Retype the entries exactly; omit all pictures.

..............................

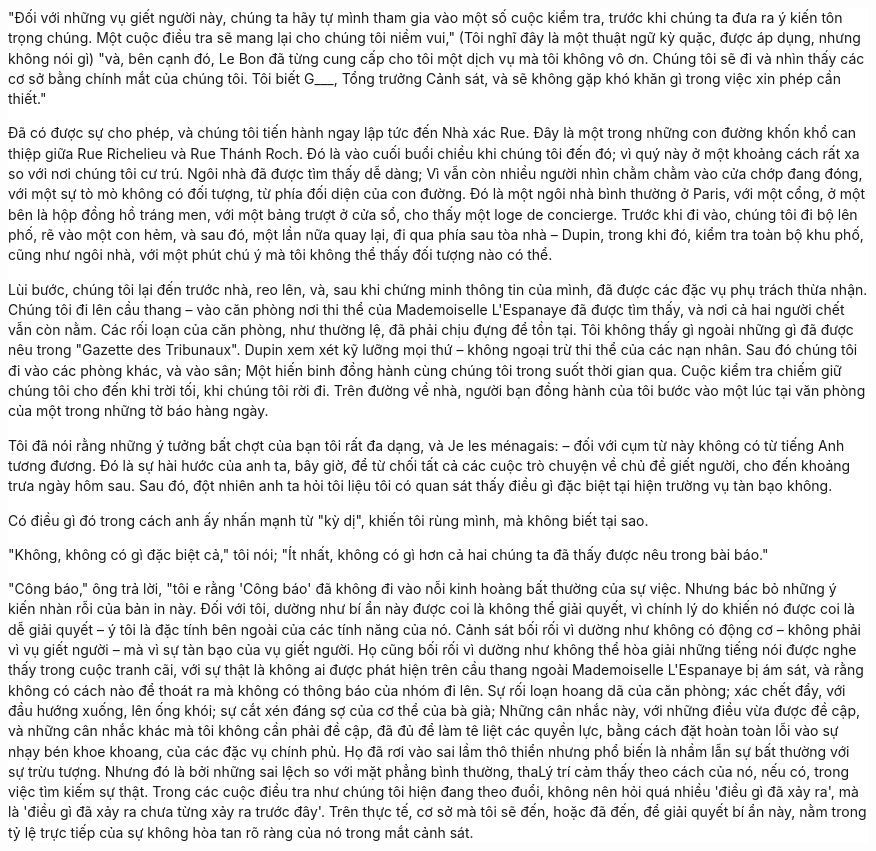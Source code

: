 "Đối với những vụ giết người này, chúng ta hãy tự mình tham gia vào một số cuộc kiểm tra, trước khi chúng ta đưa ra ý kiến tôn trọng chúng. Một cuộc điều tra sẽ mang lại cho chúng tôi niềm vui," (Tôi nghĩ đây là một thuật ngữ kỳ quặc, được áp dụng, nhưng không nói gì) "và, bên cạnh đó, Le Bon đã từng cung cấp cho tôi một dịch vụ mà tôi không vô ơn. Chúng tôi sẽ đi và nhìn thấy các cơ sở bằng chính mắt của chúng tôi. Tôi biết G\_\_\_, Tổng trưởng Cảnh sát, và sẽ không gặp khó khăn gì trong việc xin phép cần thiết."

Đã có được sự cho phép, và chúng tôi tiến hành ngay lập tức đến Nhà xác Rue. Đây là một trong những con đường khốn khổ can thiệp giữa Rue Richelieu và Rue Thánh Roch. Đó là vào cuối buổi chiều khi chúng tôi đến đó; vì quý này ở một khoảng cách rất xa so với nơi chúng tôi cư trú. Ngôi nhà đã được tìm thấy dễ dàng; Vì vẫn còn nhiều người nhìn chằm chằm vào cửa chớp đang đóng, với một sự tò mò không có đối tượng, từ phía đối diện của con đường. Đó là một ngôi nhà bình thường ở Paris, với một cổng, ở một bên là hộp đồng hồ tráng men, với một bảng trượt ở cửa sổ, cho thấy một loge de concierge. Trước khi đi vào, chúng tôi đi bộ lên phố, rẽ vào một con hẻm, và sau đó, một lần nữa quay lại, đi qua phía sau tòa nhà – Dupin, trong khi đó, kiểm tra toàn bộ khu phố, cũng như ngôi nhà, với một phút chú ý mà tôi không thể thấy đối tượng nào có thể.

Lùi bước, chúng tôi lại đến trước nhà, reo lên, và, sau khi chứng minh thông tin của mình, đã được các đặc vụ phụ trách thừa nhận. Chúng tôi đi lên cầu thang – vào căn phòng nơi thi thể của Mademoiselle L'Espanaye đã được tìm thấy, và nơi cả hai người chết vẫn còn nằm. Các rối loạn của căn phòng, như thường lệ, đã phải chịu đựng để tồn tại. Tôi không thấy gì ngoài những gì đã được nêu trong "Gazette des Tribunaux". Dupin xem xét kỹ lưỡng mọi thứ – không ngoại trừ thi thể của các nạn nhân. Sau đó chúng tôi đi vào các phòng khác, và vào sân; Một hiến binh đồng hành cùng chúng tôi trong suốt thời gian qua. Cuộc kiểm tra chiếm giữ chúng tôi cho đến khi trời tối, khi chúng tôi rời đi. Trên đường về nhà, người bạn đồng hành của tôi bước vào một lúc tại văn phòng của một trong những tờ báo hàng ngày.

Tôi đã nói rằng những ý tưởng bất chợt của bạn tôi rất đa dạng, và Je les ménagais: – đối với cụm từ này không có từ tiếng Anh tương đương. Đó là sự hài hước của anh ta, bây giờ, để từ chối tất cả các cuộc trò chuyện về chủ đề giết người, cho đến khoảng trưa ngày hôm sau. Sau đó, đột nhiên anh ta hỏi tôi liệu tôi có quan sát thấy điều gì đặc biệt tại hiện trường vụ tàn bạo không.

Có điều gì đó trong cách anh ấy nhấn mạnh từ "kỳ dị", khiến tôi rùng mình, mà không biết tại sao.

"Không, không có gì đặc biệt cả," tôi nói; "Ít nhất, không có gì hơn cả hai chúng ta đã thấy được nêu trong bài báo."

"Công báo," ông trả lời, "tôi e rằng 'Công báo' đã không đi vào nỗi kinh hoàng bất thường của sự việc. Nhưng bác bỏ những ý kiến nhàn rỗi của bản in này. Đối với tôi, dường như bí ẩn này được coi là không thể giải quyết, vì chính lý do khiến nó được coi là dễ giải quyết – ý tôi là đặc tính bên ngoài của các tính năng của nó. Cảnh sát bối rối vì dường như không có động cơ – không phải vì vụ giết người – mà vì sự tàn bạo của vụ giết người. Họ cũng bối rối vì dường như không thể hòa giải những tiếng nói được nghe thấy trong cuộc tranh cãi, với sự thật là không ai được phát hiện trên cầu thang ngoài Mademoiselle L'Espanaye bị ám sát, và rằng không có cách nào để thoát ra mà không có thông báo của nhóm đi lên. Sự rối loạn hoang dã của căn phòng; xác chết đẩy, với đầu hướng xuống, lên ống khói; sự cắt xén đáng sợ của cơ thể của bà già; Những cân nhắc này, với những điều vừa được đề cập, và những cân nhắc khác mà tôi không cần phải đề cập, đã đủ để làm tê liệt các quyền lực, bằng cách đặt hoàn toàn lỗi vào sự nhạy bén khoe khoang, của các đặc vụ chính phủ. Họ đã rơi vào sai lầm thô thiển nhưng phổ biến là nhầm lẫn sự bất thường với sự trừu tượng. Nhưng đó là bởi những sai lệch so với mặt phẳng bình thường, thaLý trí cảm thấy theo cách của nó, nếu có, trong việc tìm kiếm sự thật. Trong các cuộc điều tra như chúng tôi hiện đang theo đuổi, không nên hỏi quá nhiều 'điều gì đã xảy ra', mà là 'điều gì đã xảy ra chưa từng xảy ra trước đây'. Trên thực tế, cơ sở mà tôi sẽ đến, hoặc đã đến, để giải quyết bí ẩn này, nằm trong tỷ lệ trực tiếp của sự không hòa tan rõ ràng của nó trong mắt cảnh sát.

..............................

§ ANSWER BOX
Source code

: "Đối với những vụ giết người này, chúng ta hãy tự mình tham gia vào một số cuộc kiểm tra, trước khi chúng ta đưa ra ý kiến tôn trọng chúng. Một cuộc điều tra sẽ mang lại cho chúng tôi niềm vui," (Tôi nghĩ đây là một thuật ngữ kỳ quặc, được áp dụng, nhưng không nói gì) "và, bên cạnh đó, Le Bon đã từng cung cấp cho tôi một dịch vụ mà tôi không vô ơn. Chúng tôi sẽ đi và nhìn thấy các cơ sở bằng chính mắt của chúng tôi. Tôi biết G\_\_\_, Tổng trưởng Cảnh sát, và sẽ không gặp khó khăn gì trong việc xin phép cần thiết."

Đã có được sự cho phép, và chúng tôi tiến hành ngay lập tức đến Nhà xác Rue. Đây là một trong những con đường khốn khổ can thiệp giữa Rue Richelieu và Rue Thánh Roch. Đó là vào cuối buổi chiều khi chúng tôi đến đó; vì quý này ở một khoảng cách rất xa so với nơi chúng tôi cư trú. Ngôi nhà đã được tìm thấy dễ dàng; Vì vẫn còn nhiều người nhìn chằm chằm vào cửa chớp đang đóng, với một sự tò mò không có đối tượng, từ phía đối diện của con đường. Đó là một ngôi nhà bình thường ở Paris, với một cổng, ở một bên là hộp đồng hồ tráng men, với một bảng trượt ở cửa sổ, cho thấy một loge de concierge. Trước khi đi vào, chúng tôi đi bộ lên phố, rẽ vào một con hẻm, và sau đó, một lần nữa quay lại, đi qua phía sau tòa nhà – Dupin, trong khi đó, kiểm tra toàn bộ khu phố, cũng như ngôi nhà, với một phút chú ý mà tôi không thể thấy đối tượng nào có thể.

Lùi bước, chúng tôi lại đến trước nhà, reo lên, và, sau khi chứng minh thông tin của mình, đã được các đặc vụ phụ trách thừa nhận. Chúng tôi đi lên cầu thang – vào căn phòng nơi thi thể của Mademoiselle L'Espanaye đã được tìm thấy, và nơi cả hai người chết vẫn còn nằm. Các rối loạn của căn phòng, như thường lệ, đã phải chịu đựng để tồn tại. Tôi không thấy gì ngoài những gì đã được nêu trong "Gazette des Tribunaux". Dupin xem xét kỹ lưỡng mọi thứ – không ngoại trừ thi thể của các nạn nhân. Sau đó chúng tôi đi vào các phòng khác, và vào sân; Một hiến binh đồng hành cùng chúng tôi trong suốt thời gian qua. Cuộc kiểm tra chiếm giữ chúng tôi cho đến khi trời tối, khi chúng tôi rời đi. Trên đường về nhà, người bạn đồng hành của tôi bước vào một lúc tại văn phòng của một trong những tờ báo hàng ngày.

Tôi đã nói rằng những ý tưởng bất chợt của bạn tôi rất đa dạng, và Je les ménagais: – đối với cụm từ này không có từ tiếng Anh tương đương. Đó là sự hài hước của anh ta, bây giờ, để từ chối tất cả các cuộc trò chuyện về chủ đề giết người, cho đến khoảng trưa ngày hôm sau. Sau đó, đột nhiên anh ta hỏi tôi liệu tôi có quan sát thấy điều gì đặc biệt tại hiện trường vụ tàn bạo không.

Có điều gì đó trong cách anh ấy nhấn mạnh từ "kỳ dị", khiến tôi rùng mình, mà không biết tại sao.

"Không, không có gì đặc biệt cả," tôi nói; "Ít nhất, không có gì hơn cả hai chúng ta đã thấy được nêu trong bài báo."

"Công báo," ông trả lời, "tôi e rằng 'Công báo' đã không đi vào nỗi kinh hoàng bất thường của sự việc. Nhưng bác bỏ những ý kiến nhàn rỗi của bản in này. Đối với tôi, dường như bí ẩn này được coi là không thể giải quyết, vì chính lý do khiến nó được coi là dễ giải quyết – ý tôi là đặc tính bên ngoài của các tính năng của nó. Cảnh sát bối rối vì dường như không có động cơ – không phải vì vụ giết người – mà vì sự tàn bạo của vụ giết người. Họ cũng bối rối vì dường như không thể hòa giải những tiếng nói được nghe thấy trong cuộc tranh cãi, với sự thật là không ai được phát hiện trên cầu thang ngoài Mademoiselle L'Espanaye bị ám sát, và rằng không có cách nào để thoát ra mà không có thông báo của nhóm đi lên. Sự rối loạn hoang dã của căn phòng; xác chết đẩy, với đầu hướng xuống, lên ống khói; sự cắt xén đáng sợ của cơ thể của bà già; Những cân nhắc này, với những điều vừa được đề cập, và những cân nhắc khác mà tôi không cần phải đề cập, đã đủ để làm tê liệt các quyền lực, bằng cách đặt hoàn toàn lỗi vào sự nhạy bén khoe khoang, của các đặc vụ chính phủ. Họ đã rơi vào sai lầm thô thiển nhưng phổ biến là nhầm lẫn sự bất thường với sự trừu tượng. Nhưng đó là bởi những sai lệch so với mặt phẳng bình thường, thaLý trí cảm thấy theo cách của nó, nếu có, trong việc tìm kiếm sự thật. Trong các cuộc điều tra như chúng tôi hiện đang theo đuổi, không nên hỏi quá nhiều 'điều gì đã xảy ra', mà là 'điều gì đã xảy ra chưa từng xảy ra trước đây'. Trên thực tế, cơ sở mà tôi sẽ đến, hoặc đã đến, để giải quyết bí ẩn này, nằm trong tỷ lệ trực tiếp của sự không hòa tan rõ ràng của nó trong mắt cảnh sát.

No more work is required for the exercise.